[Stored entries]
##############################

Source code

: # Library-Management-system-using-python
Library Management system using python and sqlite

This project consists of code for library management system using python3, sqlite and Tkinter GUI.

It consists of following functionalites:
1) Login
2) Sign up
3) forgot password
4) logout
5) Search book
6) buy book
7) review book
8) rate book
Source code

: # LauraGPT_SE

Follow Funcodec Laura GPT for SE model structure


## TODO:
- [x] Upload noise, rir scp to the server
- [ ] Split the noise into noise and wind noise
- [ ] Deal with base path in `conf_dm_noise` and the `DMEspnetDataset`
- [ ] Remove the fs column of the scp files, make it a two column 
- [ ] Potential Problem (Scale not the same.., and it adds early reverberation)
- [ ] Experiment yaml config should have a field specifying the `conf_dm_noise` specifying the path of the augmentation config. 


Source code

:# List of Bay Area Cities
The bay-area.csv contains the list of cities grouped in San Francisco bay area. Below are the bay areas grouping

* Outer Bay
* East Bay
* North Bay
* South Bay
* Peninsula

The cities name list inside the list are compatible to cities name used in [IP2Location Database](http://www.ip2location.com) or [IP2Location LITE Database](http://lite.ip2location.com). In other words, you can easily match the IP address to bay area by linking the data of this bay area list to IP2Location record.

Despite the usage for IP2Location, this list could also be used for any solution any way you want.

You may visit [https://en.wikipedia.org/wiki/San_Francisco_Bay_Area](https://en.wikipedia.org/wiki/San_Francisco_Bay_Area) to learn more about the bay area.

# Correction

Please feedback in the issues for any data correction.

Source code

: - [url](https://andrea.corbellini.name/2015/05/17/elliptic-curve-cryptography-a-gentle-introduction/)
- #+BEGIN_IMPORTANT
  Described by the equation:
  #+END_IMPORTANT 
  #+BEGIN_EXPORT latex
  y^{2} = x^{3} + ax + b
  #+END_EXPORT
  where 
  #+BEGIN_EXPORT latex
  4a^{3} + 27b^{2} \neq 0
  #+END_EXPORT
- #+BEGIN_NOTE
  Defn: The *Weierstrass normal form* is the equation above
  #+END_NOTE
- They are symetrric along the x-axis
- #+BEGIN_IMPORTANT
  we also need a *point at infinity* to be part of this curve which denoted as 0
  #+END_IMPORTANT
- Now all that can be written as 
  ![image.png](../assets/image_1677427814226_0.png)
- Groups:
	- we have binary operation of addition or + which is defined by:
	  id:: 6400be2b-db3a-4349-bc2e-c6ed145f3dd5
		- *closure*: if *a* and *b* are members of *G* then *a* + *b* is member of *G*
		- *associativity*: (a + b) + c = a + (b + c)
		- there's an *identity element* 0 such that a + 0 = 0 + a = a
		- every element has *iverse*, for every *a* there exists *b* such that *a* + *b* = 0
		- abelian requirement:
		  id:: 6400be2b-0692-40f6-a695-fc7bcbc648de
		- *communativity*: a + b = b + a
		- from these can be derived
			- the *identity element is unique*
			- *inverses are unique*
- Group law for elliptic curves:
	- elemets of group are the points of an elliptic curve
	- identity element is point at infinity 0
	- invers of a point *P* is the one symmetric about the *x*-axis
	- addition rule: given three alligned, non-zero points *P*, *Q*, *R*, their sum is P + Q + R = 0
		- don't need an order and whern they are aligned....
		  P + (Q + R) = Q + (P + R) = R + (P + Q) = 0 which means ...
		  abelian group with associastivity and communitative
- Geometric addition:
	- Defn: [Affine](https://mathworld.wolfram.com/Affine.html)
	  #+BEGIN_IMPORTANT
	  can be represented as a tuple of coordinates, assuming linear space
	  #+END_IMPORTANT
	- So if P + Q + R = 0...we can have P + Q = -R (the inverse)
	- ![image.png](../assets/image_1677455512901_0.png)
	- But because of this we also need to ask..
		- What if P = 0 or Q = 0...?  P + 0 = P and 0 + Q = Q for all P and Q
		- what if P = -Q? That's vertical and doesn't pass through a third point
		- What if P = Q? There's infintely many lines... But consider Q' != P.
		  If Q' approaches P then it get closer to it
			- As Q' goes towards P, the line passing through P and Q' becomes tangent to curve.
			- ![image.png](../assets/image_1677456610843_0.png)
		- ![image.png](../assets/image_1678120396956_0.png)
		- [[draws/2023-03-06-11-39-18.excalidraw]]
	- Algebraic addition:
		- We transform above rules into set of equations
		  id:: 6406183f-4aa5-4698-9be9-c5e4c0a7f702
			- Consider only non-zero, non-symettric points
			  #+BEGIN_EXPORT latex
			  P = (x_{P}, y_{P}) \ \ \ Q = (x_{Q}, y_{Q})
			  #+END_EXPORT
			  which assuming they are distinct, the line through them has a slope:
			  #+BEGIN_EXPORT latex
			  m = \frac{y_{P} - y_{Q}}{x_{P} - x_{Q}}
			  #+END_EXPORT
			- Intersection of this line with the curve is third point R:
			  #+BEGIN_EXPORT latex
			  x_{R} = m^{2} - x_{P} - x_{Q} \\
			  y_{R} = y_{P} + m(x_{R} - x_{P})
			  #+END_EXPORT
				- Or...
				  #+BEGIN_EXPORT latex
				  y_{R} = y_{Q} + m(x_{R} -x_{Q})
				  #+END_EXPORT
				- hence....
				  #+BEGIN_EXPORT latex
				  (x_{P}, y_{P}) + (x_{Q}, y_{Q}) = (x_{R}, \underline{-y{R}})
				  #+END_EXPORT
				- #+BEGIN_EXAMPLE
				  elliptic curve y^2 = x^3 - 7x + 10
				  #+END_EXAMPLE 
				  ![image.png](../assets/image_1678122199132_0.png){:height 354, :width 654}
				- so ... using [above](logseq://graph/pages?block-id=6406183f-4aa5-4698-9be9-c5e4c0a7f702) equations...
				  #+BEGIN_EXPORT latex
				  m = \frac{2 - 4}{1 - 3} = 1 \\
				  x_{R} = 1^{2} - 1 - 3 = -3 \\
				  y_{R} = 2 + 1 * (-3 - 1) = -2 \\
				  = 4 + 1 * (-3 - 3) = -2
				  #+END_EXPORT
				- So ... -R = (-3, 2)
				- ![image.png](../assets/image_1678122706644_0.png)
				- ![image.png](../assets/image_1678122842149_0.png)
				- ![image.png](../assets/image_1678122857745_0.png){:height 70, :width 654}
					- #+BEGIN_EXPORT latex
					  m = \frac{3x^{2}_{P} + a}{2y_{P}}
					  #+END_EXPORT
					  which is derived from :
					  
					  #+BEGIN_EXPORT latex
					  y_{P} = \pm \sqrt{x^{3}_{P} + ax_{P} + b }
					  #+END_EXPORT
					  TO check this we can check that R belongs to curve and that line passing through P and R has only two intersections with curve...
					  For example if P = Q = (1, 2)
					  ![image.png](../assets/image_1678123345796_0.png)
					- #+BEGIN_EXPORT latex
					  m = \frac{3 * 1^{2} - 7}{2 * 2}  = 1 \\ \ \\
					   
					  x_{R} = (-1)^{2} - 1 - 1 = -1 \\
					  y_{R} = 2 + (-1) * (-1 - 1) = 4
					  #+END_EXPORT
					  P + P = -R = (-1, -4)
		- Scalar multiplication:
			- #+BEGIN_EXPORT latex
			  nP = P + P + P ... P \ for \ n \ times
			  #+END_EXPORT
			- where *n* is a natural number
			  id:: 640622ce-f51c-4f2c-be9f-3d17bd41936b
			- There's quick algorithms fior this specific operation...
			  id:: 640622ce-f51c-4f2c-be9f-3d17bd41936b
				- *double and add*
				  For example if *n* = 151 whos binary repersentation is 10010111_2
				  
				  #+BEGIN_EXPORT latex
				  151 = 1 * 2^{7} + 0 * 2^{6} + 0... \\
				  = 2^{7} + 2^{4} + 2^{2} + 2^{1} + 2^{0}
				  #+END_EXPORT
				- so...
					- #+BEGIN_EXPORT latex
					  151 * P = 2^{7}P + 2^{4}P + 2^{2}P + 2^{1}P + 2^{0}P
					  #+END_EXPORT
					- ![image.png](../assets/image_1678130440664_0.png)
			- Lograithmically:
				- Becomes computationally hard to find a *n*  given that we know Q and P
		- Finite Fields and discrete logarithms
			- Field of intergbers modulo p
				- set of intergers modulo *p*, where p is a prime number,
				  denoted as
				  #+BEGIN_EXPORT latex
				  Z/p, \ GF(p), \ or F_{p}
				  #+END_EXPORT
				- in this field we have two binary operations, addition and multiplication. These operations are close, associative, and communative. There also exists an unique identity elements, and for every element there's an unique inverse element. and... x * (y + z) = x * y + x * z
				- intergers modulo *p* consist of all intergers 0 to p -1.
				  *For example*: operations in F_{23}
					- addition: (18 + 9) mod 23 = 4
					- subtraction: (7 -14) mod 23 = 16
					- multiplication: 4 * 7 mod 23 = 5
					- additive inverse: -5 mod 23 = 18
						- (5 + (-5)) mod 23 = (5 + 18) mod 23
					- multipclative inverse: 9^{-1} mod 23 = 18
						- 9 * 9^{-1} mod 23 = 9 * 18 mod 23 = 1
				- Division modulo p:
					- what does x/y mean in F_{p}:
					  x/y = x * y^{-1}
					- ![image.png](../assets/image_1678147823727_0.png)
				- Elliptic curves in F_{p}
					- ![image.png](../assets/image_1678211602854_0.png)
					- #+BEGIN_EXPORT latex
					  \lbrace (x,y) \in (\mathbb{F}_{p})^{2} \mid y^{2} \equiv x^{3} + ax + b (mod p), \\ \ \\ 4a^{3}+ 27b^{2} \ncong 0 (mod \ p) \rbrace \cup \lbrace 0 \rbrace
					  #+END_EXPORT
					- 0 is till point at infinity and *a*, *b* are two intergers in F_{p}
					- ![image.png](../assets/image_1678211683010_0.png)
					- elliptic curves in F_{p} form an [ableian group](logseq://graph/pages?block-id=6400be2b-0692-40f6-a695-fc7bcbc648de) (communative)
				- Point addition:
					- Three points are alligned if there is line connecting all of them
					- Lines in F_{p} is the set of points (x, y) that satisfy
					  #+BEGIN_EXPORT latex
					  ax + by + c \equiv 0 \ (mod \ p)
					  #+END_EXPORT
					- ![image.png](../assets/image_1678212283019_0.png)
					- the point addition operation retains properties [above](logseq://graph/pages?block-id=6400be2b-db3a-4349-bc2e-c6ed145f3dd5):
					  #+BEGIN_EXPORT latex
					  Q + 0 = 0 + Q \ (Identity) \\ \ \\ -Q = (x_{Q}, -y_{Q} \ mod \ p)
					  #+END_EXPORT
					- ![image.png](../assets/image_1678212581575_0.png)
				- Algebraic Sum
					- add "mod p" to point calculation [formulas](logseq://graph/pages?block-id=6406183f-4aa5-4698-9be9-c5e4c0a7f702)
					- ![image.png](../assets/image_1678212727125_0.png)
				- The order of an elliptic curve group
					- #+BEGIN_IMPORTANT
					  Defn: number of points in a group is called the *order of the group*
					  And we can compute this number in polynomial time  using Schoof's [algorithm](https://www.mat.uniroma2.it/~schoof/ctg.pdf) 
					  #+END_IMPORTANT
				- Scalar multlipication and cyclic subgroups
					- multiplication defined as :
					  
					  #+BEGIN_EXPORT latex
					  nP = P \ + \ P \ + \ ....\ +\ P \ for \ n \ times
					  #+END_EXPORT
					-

##############################

Exercise »
The answer must hold only the lines from the first line of the data through the line bearing "- [ ] Deal with", returned exactly.

Exercise output »
Source code

: # Library-Management-system-using-python
Library Management system using python and sqlite

This project consists of code for library management system using python3, sqlite and Tkinter GUI.

It consists of following functionalites:
1) Login
2) Sign up
3) forgot password
4) logout
5) Search book
6) buy book
7) review book
8) rate book
Source code

: # LauraGPT_SE

Follow Funcodec Laura GPT for SE model structure


## TODO:
- [x] Upload noise, rir scp to the server
- [ ] Split the noise into noise and wind noise
- [ ] Deal with base path in `conf_dm_noise` and the `DMEspnetDataset`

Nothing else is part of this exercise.